>>>

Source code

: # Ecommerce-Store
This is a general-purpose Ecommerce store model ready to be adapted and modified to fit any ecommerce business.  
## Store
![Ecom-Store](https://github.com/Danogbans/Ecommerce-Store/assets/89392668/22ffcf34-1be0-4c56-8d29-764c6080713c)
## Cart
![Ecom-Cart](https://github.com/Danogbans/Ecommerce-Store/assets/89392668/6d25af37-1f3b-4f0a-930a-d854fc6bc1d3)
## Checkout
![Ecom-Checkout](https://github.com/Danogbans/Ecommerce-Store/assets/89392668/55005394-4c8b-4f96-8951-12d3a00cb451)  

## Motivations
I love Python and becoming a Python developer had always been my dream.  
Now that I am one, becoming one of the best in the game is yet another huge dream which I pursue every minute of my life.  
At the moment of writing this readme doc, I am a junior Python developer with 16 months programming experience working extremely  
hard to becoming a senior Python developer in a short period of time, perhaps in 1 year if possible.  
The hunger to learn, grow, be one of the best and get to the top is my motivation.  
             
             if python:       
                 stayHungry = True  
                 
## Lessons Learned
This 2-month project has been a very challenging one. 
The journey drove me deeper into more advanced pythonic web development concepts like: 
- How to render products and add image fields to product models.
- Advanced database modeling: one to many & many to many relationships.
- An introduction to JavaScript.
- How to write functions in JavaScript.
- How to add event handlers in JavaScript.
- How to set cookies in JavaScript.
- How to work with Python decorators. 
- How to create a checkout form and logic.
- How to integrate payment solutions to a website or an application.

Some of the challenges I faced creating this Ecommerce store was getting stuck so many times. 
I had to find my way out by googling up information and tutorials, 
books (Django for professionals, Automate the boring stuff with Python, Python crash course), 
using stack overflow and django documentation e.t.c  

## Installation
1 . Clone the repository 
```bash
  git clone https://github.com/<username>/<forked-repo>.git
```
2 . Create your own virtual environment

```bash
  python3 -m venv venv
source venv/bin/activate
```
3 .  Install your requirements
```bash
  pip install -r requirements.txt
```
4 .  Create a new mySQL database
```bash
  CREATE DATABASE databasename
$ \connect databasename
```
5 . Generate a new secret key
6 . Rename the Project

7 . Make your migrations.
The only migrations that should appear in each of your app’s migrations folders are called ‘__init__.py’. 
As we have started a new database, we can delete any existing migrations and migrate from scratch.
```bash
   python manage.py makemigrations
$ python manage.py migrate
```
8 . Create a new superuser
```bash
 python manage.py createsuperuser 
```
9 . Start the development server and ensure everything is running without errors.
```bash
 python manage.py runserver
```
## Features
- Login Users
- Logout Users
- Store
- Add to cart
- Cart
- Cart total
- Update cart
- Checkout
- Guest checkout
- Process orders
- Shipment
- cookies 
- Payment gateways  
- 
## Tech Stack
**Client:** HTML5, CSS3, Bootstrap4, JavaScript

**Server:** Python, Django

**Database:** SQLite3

<<<

## Task brief
Could you reproduce, exactly, every line above from the line with "hard to becoming" to the line with "- How to write functions in JavaScript.", and no other line? Both ends count.

## Written reply
hard to becoming a senior Python developer in a short period of time, perhaps in 1 year if possible.  
The hunger to learn, grow, be one of the best and get to the top is my motivation.  
             
             if python:       
                 stayHungry = True  
                 
## Lessons Learned
This 2-month project has been a very challenging one. 
The journey drove me deeper into more advanced pythonic web development concepts like: 
- How to render products and add image fields to product models.
- Advanced database modeling: one to many & many to many relationships.
- An introduction to JavaScript.
- How to write functions in JavaScript.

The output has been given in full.